Hailan Hu (Institute of Neuroscience, CAS, China) discussed the neural underpinnings of a complex social behaviour, social dominance [[12]]. Mice, as well as many animals that live in groups, establish a social hierarchy. Simple behavioural paradigms that measure hierarchy are willingness to back out of a tube when confronted with another mouse, barbering the whiskers of other mice, urine marking and ultrasonic vocalizations. These measures indicated that social rank is stable and transitive.
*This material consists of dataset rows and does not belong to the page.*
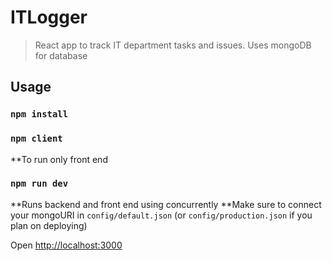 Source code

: # ITLogger

> React app to track IT department tasks and issues. Uses mongoDB for database

## Usage

### `npm install`

### `npm client`
**To run only front end

### `npm run dev`
**Runs backend and front end using concurrently
**Make sure to connect your mongoURI in `config/default.json` (or `config/production.json` if you plan on deploying)

Open [http://localhost:3000](http://localhost:3000)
Monitoring the activity of pyramidal cells in the dorsal medial prefrontal cortex (mPFC) showed that higher social rank correlated with higher synaptic activity. Manipulating activity in the dorsal mPFC altered social rank, with manipulations that increased activity causing an upshift in rank and manipulations that decreased activity causing a downshift in rank. These studies suggest that social status is plastic and can be tuned by activity in the PFC.

For centuries, visitors to Suzhou have enjoyed its classical gardens, which are a UNESCO World Heritage Site and exemplify Chinese landscape architecture. Suzhou is also known for the hairy crabs that inhabit the nearby Yangcheng Lake and that are particularly tasty. Now, with the outstanding science presented at this and other conferences at the new Suzhou Cold Spring Harbour Asia meeting site, Suzhou should also be considered a centre of scientific discourse. We look forward to future meetings (and more crabs).

Conflict of Interest

The authors declare that they have no conflict of interest.